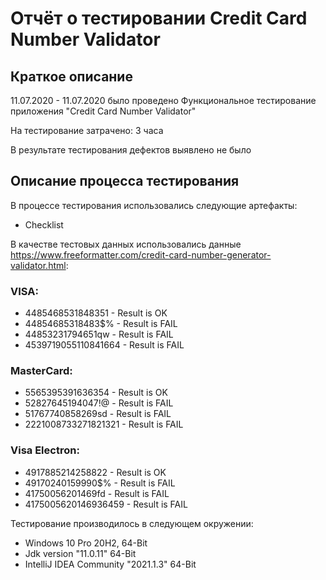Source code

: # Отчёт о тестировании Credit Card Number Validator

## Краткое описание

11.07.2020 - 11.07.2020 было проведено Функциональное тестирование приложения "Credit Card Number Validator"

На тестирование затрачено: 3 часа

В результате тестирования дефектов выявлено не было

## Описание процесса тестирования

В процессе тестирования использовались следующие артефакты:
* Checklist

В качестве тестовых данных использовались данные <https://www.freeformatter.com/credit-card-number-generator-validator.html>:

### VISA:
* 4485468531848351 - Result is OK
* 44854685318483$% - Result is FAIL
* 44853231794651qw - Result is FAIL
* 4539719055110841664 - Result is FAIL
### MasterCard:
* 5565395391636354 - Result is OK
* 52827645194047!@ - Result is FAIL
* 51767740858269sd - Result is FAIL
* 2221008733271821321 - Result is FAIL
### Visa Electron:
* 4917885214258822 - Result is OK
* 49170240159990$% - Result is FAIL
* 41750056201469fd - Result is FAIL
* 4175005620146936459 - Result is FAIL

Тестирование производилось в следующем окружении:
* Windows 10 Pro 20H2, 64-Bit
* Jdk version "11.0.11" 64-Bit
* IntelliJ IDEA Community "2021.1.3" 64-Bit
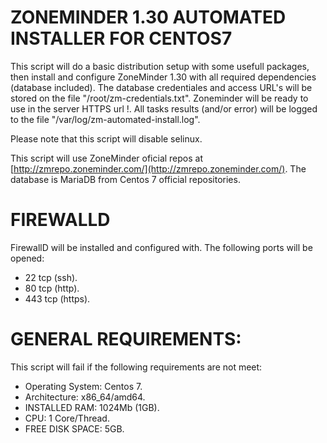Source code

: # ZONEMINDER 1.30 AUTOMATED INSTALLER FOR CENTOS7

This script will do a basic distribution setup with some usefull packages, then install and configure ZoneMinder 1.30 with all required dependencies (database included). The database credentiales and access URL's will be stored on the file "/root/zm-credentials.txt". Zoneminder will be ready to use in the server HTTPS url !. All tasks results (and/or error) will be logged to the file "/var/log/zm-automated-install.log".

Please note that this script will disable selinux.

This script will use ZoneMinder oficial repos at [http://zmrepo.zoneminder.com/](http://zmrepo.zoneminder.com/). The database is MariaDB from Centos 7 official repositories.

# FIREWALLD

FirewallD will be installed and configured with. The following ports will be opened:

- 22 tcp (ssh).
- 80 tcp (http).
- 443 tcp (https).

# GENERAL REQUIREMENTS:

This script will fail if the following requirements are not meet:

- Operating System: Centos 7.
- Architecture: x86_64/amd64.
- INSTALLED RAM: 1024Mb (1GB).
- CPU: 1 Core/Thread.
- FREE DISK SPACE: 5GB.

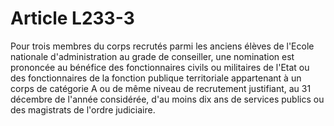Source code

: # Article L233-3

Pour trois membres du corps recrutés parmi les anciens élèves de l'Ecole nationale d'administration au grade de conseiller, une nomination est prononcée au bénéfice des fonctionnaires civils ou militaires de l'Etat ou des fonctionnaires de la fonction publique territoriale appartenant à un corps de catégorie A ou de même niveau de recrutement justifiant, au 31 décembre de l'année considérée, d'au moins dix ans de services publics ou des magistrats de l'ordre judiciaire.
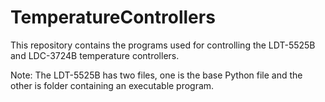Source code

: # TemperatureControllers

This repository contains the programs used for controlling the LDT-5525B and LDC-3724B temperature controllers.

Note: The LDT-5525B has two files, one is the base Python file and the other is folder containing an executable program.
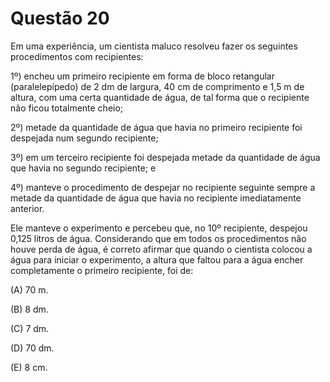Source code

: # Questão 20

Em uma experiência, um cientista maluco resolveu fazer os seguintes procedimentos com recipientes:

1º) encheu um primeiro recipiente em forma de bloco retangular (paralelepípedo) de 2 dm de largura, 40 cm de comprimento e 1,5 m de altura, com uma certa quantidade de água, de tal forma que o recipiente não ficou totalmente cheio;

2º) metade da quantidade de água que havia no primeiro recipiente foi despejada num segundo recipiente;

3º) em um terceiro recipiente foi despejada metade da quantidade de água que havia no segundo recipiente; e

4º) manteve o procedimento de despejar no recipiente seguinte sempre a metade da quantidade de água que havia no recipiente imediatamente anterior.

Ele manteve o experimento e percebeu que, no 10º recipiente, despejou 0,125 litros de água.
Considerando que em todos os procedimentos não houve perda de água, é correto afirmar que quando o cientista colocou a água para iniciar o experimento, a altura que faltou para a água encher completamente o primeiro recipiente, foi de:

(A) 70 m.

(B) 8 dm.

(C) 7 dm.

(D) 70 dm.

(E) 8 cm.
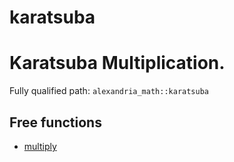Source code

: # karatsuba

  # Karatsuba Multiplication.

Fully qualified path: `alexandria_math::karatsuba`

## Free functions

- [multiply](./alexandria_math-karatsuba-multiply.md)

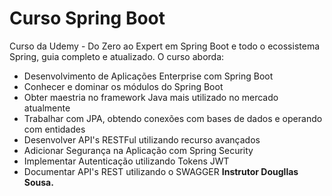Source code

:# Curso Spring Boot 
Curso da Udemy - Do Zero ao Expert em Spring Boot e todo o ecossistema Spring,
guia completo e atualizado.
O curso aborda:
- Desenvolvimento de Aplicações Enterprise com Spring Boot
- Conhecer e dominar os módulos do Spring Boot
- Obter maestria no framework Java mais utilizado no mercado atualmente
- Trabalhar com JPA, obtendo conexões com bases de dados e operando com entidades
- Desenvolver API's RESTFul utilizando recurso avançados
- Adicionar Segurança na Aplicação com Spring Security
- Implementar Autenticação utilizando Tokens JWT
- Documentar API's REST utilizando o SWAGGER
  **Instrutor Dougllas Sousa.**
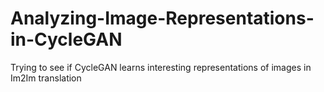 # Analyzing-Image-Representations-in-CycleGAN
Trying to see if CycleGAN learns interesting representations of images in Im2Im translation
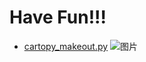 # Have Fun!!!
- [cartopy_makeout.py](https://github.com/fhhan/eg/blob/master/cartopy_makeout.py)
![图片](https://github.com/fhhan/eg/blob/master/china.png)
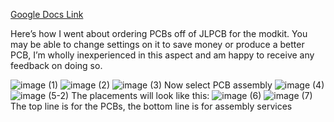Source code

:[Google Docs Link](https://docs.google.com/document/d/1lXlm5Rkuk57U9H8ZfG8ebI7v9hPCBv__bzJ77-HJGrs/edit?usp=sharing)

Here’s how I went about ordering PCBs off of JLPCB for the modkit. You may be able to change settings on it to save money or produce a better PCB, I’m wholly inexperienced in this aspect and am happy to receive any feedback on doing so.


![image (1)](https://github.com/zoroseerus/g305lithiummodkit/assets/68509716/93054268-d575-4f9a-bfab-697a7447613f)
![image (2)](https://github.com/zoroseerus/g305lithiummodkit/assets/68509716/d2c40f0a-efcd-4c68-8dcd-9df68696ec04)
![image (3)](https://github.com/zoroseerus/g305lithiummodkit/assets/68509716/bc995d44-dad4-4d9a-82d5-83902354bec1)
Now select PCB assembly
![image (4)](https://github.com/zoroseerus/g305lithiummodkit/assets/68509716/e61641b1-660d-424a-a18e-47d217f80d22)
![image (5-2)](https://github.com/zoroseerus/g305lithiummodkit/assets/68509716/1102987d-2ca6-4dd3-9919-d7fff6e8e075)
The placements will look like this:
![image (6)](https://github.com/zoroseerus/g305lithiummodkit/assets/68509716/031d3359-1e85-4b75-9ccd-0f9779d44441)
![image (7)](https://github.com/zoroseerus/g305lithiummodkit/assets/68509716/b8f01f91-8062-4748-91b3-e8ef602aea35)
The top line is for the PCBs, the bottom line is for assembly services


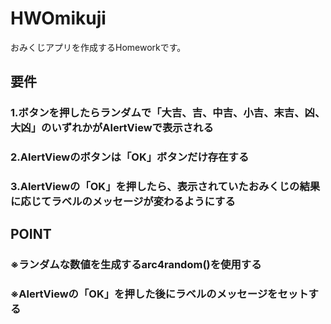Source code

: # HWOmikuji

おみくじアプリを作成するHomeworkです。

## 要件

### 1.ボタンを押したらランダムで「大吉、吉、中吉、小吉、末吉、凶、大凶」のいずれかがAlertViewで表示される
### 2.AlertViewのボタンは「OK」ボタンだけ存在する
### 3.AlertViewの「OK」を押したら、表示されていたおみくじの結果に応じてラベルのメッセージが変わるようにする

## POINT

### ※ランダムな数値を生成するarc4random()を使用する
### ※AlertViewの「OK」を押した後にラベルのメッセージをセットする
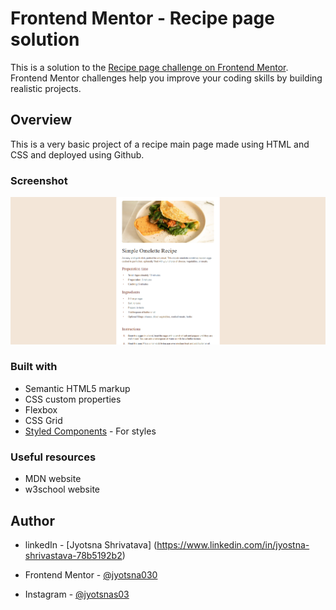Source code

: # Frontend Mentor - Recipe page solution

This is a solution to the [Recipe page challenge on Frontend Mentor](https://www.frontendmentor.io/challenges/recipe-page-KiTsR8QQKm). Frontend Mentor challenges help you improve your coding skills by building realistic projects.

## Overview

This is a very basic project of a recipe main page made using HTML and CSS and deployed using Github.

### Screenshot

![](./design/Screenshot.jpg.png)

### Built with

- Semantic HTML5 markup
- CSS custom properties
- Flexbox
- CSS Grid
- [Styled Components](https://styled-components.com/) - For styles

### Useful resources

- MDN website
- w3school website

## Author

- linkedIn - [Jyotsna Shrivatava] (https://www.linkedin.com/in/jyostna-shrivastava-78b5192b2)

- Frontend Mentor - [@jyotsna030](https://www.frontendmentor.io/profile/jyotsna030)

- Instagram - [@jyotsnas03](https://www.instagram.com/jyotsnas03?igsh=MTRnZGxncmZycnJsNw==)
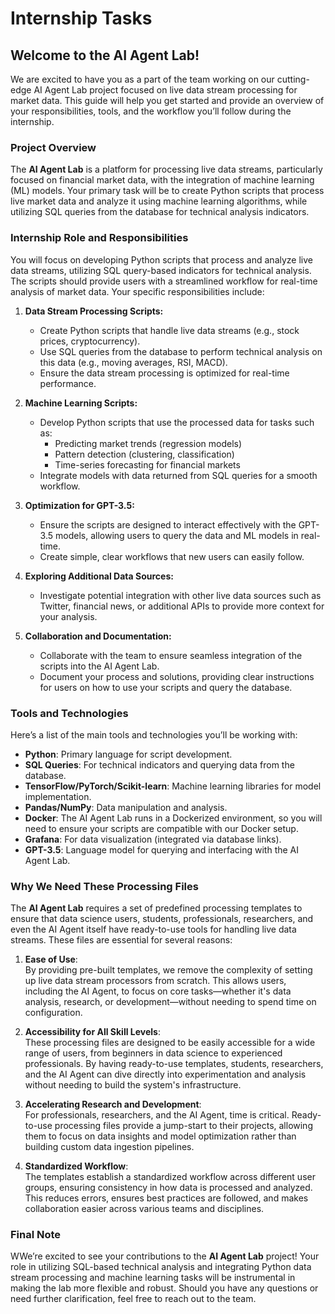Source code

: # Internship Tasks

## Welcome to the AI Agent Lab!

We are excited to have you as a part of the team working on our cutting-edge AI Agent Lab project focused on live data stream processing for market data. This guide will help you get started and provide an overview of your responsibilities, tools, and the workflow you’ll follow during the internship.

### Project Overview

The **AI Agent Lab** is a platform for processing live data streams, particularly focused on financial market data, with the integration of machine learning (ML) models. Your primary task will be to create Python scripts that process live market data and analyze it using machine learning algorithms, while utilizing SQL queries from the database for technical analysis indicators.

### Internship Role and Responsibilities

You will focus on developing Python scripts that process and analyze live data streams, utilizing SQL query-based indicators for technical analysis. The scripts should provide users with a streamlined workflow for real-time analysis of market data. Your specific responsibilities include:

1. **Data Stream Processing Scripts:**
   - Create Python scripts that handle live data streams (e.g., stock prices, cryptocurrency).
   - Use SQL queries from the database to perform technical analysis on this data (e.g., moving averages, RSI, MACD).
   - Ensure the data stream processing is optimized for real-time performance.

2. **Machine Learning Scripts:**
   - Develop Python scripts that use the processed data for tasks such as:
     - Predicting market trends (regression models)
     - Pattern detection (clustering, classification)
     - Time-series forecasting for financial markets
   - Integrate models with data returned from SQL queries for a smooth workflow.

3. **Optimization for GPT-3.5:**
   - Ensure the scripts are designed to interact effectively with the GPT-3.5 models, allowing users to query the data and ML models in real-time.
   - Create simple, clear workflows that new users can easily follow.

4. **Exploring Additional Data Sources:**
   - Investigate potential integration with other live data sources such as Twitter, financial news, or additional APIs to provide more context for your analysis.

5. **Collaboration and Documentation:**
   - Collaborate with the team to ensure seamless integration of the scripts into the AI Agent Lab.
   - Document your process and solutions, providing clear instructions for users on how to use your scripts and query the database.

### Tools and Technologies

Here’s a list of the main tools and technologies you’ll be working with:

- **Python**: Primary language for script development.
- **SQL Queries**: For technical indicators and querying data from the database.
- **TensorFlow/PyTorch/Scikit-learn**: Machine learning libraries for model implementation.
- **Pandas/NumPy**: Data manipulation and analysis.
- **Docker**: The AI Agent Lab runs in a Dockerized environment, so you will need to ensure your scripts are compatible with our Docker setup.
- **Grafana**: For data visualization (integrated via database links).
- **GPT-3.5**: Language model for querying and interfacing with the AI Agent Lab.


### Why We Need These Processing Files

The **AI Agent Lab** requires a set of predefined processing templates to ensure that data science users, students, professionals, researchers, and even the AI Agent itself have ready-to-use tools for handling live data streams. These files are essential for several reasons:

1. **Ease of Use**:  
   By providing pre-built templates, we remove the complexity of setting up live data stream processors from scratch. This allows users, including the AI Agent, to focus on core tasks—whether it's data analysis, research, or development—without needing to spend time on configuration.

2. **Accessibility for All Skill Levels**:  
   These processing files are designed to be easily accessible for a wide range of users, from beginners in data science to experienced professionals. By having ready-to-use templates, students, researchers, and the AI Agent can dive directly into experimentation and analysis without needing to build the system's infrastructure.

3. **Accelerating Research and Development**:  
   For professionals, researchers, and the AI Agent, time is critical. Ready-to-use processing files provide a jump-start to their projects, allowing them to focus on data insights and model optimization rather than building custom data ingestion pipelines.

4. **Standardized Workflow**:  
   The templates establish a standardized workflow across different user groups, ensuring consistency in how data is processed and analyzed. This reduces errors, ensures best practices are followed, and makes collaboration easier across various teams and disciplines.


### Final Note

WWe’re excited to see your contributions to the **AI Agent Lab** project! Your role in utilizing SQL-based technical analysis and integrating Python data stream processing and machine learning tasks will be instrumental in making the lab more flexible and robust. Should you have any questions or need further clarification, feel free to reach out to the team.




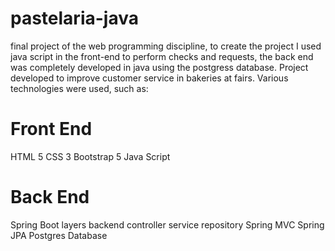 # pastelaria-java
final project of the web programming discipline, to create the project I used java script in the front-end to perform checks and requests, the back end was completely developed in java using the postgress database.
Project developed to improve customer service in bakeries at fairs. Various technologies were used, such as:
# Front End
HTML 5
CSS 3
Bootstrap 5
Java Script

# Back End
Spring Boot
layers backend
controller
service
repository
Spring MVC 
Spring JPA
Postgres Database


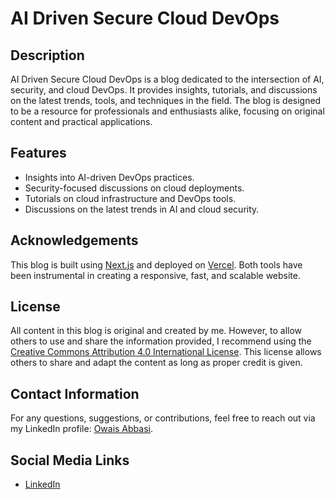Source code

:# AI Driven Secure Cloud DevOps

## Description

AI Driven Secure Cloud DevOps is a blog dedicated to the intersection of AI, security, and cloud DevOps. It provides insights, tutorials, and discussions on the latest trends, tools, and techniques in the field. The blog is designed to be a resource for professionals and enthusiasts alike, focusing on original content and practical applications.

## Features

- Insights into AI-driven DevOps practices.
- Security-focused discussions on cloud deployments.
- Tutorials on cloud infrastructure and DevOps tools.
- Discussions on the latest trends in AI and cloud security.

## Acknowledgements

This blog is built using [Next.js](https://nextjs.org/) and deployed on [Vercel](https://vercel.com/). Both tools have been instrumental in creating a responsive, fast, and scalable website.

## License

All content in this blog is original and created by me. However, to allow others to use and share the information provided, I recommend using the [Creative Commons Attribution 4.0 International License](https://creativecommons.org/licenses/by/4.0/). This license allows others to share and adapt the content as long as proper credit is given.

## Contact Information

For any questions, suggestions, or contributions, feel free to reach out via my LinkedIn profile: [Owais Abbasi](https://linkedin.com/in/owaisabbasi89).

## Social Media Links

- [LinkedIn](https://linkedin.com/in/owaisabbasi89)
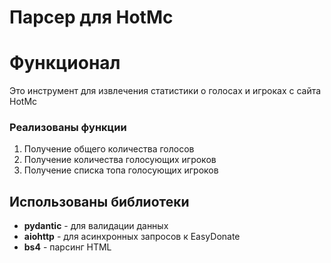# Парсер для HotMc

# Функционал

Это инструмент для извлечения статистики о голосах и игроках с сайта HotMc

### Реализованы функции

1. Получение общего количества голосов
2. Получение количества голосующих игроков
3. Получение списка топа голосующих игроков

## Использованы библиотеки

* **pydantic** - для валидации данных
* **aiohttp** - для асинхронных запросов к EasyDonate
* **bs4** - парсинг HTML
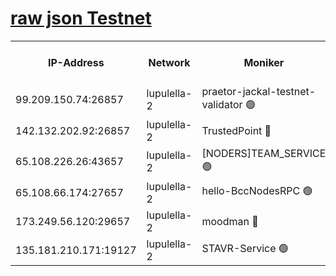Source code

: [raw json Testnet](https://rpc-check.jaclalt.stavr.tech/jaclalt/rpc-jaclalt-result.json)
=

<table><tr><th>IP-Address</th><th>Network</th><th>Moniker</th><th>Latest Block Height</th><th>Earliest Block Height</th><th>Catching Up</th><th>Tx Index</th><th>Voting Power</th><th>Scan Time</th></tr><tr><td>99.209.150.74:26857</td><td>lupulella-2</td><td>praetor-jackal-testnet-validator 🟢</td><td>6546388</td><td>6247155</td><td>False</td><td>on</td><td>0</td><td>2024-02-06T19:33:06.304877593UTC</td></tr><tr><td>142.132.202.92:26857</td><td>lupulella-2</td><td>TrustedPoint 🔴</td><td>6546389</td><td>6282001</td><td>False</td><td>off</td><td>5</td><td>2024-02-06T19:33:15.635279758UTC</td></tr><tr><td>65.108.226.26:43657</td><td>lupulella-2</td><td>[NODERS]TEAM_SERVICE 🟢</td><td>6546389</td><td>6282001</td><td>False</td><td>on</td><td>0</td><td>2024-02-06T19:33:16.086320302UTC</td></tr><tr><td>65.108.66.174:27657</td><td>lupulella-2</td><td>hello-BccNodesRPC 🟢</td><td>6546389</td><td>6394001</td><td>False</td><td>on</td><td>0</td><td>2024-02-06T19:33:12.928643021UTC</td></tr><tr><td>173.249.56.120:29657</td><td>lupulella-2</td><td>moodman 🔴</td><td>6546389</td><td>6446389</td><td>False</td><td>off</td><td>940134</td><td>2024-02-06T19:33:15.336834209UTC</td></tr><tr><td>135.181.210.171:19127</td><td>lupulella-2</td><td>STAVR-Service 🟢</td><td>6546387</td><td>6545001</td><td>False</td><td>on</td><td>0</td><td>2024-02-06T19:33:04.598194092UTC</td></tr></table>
--------------------------------------------------
### Directions
Your answer should be one number, the count of lines in the entries holding the string "researchers".

### Expected answer
3